● **REQUIRED WORK**:
Lines from the one containing "- The device can be shut" to the end of the data below are to be restated exactly, with both ends included and nothing else.
- Opening Delimiter -
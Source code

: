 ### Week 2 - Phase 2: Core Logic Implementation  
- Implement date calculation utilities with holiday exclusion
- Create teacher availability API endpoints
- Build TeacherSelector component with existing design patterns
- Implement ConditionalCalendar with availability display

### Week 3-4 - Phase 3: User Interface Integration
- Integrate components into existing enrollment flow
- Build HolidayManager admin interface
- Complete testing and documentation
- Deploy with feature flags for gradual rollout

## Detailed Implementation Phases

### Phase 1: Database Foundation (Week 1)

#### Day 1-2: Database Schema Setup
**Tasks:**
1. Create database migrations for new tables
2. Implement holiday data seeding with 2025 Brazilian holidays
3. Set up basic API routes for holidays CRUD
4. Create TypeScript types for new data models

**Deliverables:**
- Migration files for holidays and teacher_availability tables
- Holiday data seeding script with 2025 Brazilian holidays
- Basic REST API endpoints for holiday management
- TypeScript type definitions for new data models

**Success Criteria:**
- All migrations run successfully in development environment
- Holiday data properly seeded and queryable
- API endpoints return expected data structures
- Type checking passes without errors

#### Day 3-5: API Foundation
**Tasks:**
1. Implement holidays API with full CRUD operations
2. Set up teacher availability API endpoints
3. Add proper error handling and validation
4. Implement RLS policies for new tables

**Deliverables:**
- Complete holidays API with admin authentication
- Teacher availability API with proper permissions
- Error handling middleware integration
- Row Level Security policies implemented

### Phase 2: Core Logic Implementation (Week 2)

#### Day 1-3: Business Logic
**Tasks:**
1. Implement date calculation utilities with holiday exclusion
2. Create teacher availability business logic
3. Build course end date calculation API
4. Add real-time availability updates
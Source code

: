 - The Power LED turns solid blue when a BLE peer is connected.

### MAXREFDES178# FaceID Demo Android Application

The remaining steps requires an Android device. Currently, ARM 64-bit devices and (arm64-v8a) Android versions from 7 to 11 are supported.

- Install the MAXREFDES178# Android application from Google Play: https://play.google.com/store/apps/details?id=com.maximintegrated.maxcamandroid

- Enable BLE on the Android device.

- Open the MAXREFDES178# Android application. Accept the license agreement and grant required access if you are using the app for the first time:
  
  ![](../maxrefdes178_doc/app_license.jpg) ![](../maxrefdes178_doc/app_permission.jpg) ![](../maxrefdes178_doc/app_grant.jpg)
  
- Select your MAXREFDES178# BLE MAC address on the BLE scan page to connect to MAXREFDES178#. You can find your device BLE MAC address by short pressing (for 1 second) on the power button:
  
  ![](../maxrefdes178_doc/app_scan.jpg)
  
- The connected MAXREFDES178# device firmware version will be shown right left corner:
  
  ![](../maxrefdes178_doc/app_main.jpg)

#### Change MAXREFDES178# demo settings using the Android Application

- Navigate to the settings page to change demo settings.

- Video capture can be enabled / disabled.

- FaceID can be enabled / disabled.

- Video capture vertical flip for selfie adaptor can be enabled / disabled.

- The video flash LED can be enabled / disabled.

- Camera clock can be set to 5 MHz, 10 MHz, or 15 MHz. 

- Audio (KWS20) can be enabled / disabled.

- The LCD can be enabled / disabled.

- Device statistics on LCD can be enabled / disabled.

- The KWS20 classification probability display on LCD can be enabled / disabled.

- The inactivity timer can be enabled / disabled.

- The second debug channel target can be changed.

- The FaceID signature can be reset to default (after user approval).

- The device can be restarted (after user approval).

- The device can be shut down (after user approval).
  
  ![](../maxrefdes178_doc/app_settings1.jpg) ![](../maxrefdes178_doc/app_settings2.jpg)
- Closing Delimiter -
● **WRITTEN REPLY**:
- The device can be shut down (after user approval).
  
  ![](../maxrefdes178_doc/app_settings1.jpg) ![](../maxrefdes178_doc/app_settings2.jpg)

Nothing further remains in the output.